Exercise description: When the line containing "Diese Charakteristiken helfen" is found in the data below, copy it and each line after it through the line containing "In AR muss dies", exactly and with no others.

Supplied data:
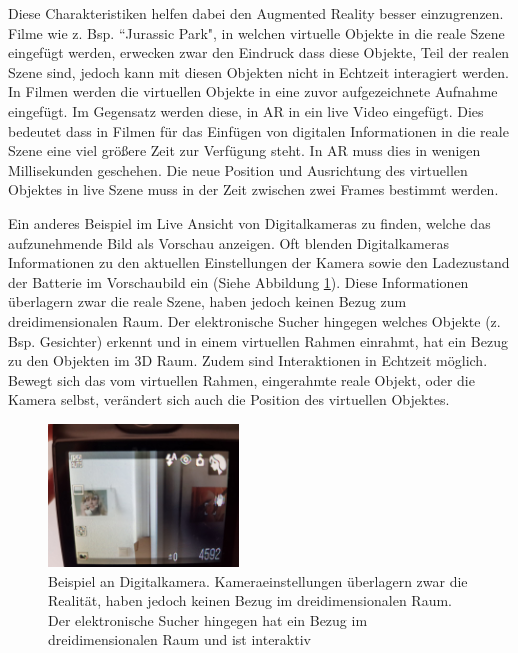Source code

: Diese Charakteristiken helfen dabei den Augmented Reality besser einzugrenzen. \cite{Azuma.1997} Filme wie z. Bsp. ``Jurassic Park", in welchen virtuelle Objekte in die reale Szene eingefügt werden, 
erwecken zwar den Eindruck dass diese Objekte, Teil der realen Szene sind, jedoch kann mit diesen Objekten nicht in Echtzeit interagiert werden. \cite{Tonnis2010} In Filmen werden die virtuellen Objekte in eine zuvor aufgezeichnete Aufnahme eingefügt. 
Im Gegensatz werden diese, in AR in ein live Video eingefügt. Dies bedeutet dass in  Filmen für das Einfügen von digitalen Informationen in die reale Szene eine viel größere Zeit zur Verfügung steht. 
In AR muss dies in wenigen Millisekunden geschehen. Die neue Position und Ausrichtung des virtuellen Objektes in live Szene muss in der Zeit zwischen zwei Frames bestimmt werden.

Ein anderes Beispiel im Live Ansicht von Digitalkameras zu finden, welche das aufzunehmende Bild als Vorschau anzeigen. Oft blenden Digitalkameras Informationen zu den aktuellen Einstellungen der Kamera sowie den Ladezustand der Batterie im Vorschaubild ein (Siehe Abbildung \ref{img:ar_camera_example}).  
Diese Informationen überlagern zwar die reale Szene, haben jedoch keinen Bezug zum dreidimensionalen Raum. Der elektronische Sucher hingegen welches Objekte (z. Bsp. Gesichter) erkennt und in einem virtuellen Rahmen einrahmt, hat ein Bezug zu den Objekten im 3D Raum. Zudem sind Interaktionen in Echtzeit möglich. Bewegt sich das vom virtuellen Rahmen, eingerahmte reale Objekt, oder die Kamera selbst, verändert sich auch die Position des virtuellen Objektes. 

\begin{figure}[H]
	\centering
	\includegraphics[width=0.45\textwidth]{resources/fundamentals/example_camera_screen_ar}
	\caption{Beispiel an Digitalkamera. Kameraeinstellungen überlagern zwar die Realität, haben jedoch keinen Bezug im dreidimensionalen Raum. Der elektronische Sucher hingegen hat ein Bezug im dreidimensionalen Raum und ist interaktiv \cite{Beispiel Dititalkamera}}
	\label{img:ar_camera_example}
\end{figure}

Finished exercise:
: Diese Charakteristiken helfen dabei den Augmented Reality besser einzugrenzen. \cite{Azuma.1997} Filme wie z. Bsp. ``Jurassic Park", in welchen virtuelle Objekte in die reale Szene eingefügt werden, 
erwecken zwar den Eindruck dass diese Objekte, Teil der realen Szene sind, jedoch kann mit diesen Objekten nicht in Echtzeit interagiert werden. \cite{Tonnis2010} In Filmen werden die virtuellen Objekte in eine zuvor aufgezeichnete Aufnahme eingefügt. 
Im Gegensatz werden diese, in AR in ein live Video eingefügt. Dies bedeutet dass in  Filmen für das Einfügen von digitalen Informationen in die reale Szene eine viel größere Zeit zur Verfügung steht. 
In AR muss dies in wenigen Millisekunden geschehen. Die neue Position und Ausrichtung des virtuellen Objektes in live Szene muss in der Zeit zwischen zwei Frames bestimmt werden.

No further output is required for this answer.